Sowell has produced more, and more substantive, books since turning 80 than many academics produce in a lifetime.
To each subject, Sowell brings academic precision – looking at each facet of the issue and subjecting each hypothesis to a rigorous vetting process of multivariate analysis. Along the way he concluded that no amount of federal funding can overcome a deficit in social institutions, like two loving parents. “I’m fairly sure Tom would say the 75% rate of illegitimacy among blacks is a devastating problem, but it’s not a racial problem. It’s not a legacy of slavery,” says Williams. “I believe Tom would say as well that the crime we see in many black communities is a devastating problem, but it has nothing to do with racial discrimination.”
Disproving the notion that all racial disparities derive from racism – the central thesis of critical theory – has been perhaps Sowell’s most explosive, and most valuable, undertaking. Sowell’s intellectual might allows him to topple an endless series of shibboleths with one piece of data. “Japanese Americans have a median age of 50. Hispanic Americans have a median age of 26,” he said recently. “There’s no way they could be equally divided on activities that either require the strength and energy of youth such as playing major league baseball, or things that require long years of experience and education such as being a surgeon or a CEO.” Economic discrepancies come from one of the age-old explanations of income inequality: age.
Through it all, Sowell reveals, his greatest joy comes from being able to get “the hard data and find out what’s really happening.” Our greatest joy comes from the clear and entertaining way he shares them with us – and the heartburn he causes pure ideologues.
Sowell “can be a contrarian,” says his fellow Hoover Institution intellectual Victor Davis Hanson. He “gravitates” toward “areas that are unpopular, or they’re plagued by false knowledge or misconceptions.” When Sowell’s insights puncture popular opinion, “the results tend to bother people,” Hanson says, yet Sowell remains “dispassionate.”

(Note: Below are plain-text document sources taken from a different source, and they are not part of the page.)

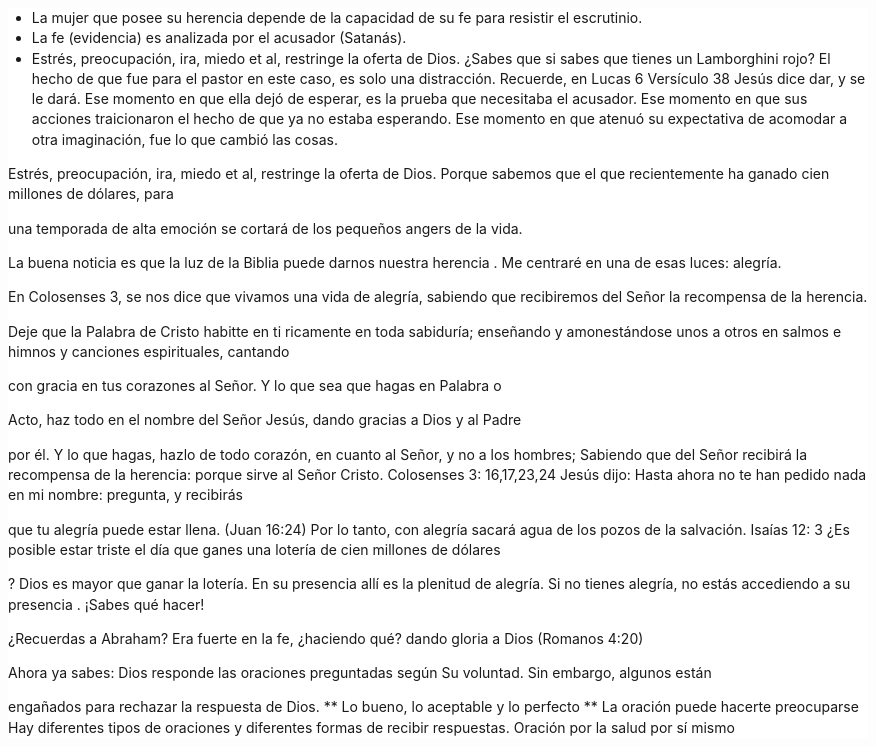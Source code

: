 - La mujer que posee su herencia depende de la capacidad de su
fe para resistir el escrutinio.
- La fe (evidencia) es analizada por el acusador (Satanás).
- Estrés, preocupación, ira, miedo et al, restringe la oferta de Dios.
¿Sabes que si sabes que tienes un Lamborghini rojo? El hecho de que fue para el pastor
en este caso, es solo una distracción. Recuerde, en Lucas 6 Versículo 38 Jesús
dice dar, y se le dará.
Ese momento en que ella dejó de esperar, es la prueba que necesitaba el acusador.
Ese momento en que sus acciones traicionaron el hecho de que ya no estaba esperando. Ese momento en que atenuó su expectativa de acomodar a otra imaginación, fue lo que cambió las cosas.

Estrés, preocupación, ira, miedo et al, restringe la oferta de Dios. Porque
sabemos que el que recientemente ha ganado cien millones de dólares, para

una temporada de alta emoción se cortará de los pequeños angers de la vida.

La buena noticia es que la luz de la Biblia puede darnos nuestra herencia
. Me centraré en una de esas luces: alegría.

En Colosenses 3, se nos dice que vivamos una vida de alegría, sabiendo que
recibiremos del Señor la recompensa de la herencia.

Deje que la Palabra de Cristo habitte en ti ricamente en toda sabiduría; enseñando y
amonestándose unos a otros en salmos e himnos y canciones espirituales, cantando

con gracia en tus corazones al Señor. Y lo que sea que hagas en Palabra o

Acto, haz todo en el nombre del Señor Jesús, dando gracias a Dios y al Padre

por él. Y lo que hagas, hazlo de todo corazón, en cuanto al Señor, y
no a los hombres; Sabiendo que del Señor recibirá la recompensa de
la herencia: porque sirve al Señor Cristo. Colosenses 3: 16,17,23,24
Jesús dijo: Hasta ahora no te han pedido nada en mi nombre: pregunta, y recibirás

que tu alegría puede estar llena. (Juan 16:24)
Por lo tanto, con alegría sacará agua de los pozos de la salvación.
Isaías 12: 3
¿Es posible estar triste el día que ganes una lotería de cien millones de dólares

? Dios es mayor que ganar la lotería. En su presencia allí
es la plenitud de alegría. Si no tienes alegría, no estás accediendo a su presencia
. ¡Sabes qué hacer!

¿Recuerdas a Abraham? Era fuerte en la fe, ¿haciendo qué? dando gloria a
Dios (Romanos 4:20)

Ahora ya sabes:
Dios responde las oraciones preguntadas según Su voluntad. Sin embargo, algunos están

engañados para rechazar la respuesta de Dios.
** Lo bueno, lo aceptable y lo perfecto **
La oración puede hacerte preocuparse
Hay diferentes tipos de oraciones y diferentes formas de recibir
respuestas.
Oración por la salud
por sí mismo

“As an African-American intellectual, he’s supposed to fit a preconceived, academic, ideological position – and it’s not that he doesn’t. He’s just not interested in it,” Hanson says. “He doesn’t make friends or enemies based on tribal considerations or popular consensus.”
This documentary is another in the welcome trend of productions celebrating the contributions of conservative black intellectuals. This category includes Created Equal: Clarence Thomas in His Own Words, Walter Williams: Suffer No Fools, and the broader scope of Larry Elder’s Uncle Tom. Riley’s documentary lacks one element that makes other projects so endearing: autobiographical accounts told in the voice of the subject himself. In lieu of Sowell or his family, Riley features numerous Willims, Harvard’s Steven Pinker, and vignettes – all featuring musicians – that are reminiscent of the original PBS miniseries Free to Choose (in which Sowell participated). Still, a Sowell-less documentary is less effective than a Sowell-ful one.
That uncontrollable issue notwithstanding, Riley has rendered a valuable service by exposing a new generation to the thought of a man he so clearly respects – one whose empirical approach to contentious issues is too-little replicated. As Anthony Bradley noted last month after the death of Walter Williams:
Thomas Sowell is 90 years old. Glenn Loury is in his early seventies. Where is the next generation of black classical liberal and conservative economists, who use data to challenge prevailing narratives while arguing for greater political and economic liberty?
Perhaps the next generation will come from watching these documentaries and reading the wisdom of Sowell, Williams, et. al. Whether they can spark a much-needed intellectual renaissance remains open to debate. “What no one can doubt,” Riley says of Sowell, “is the courage of this maverick intellectual.”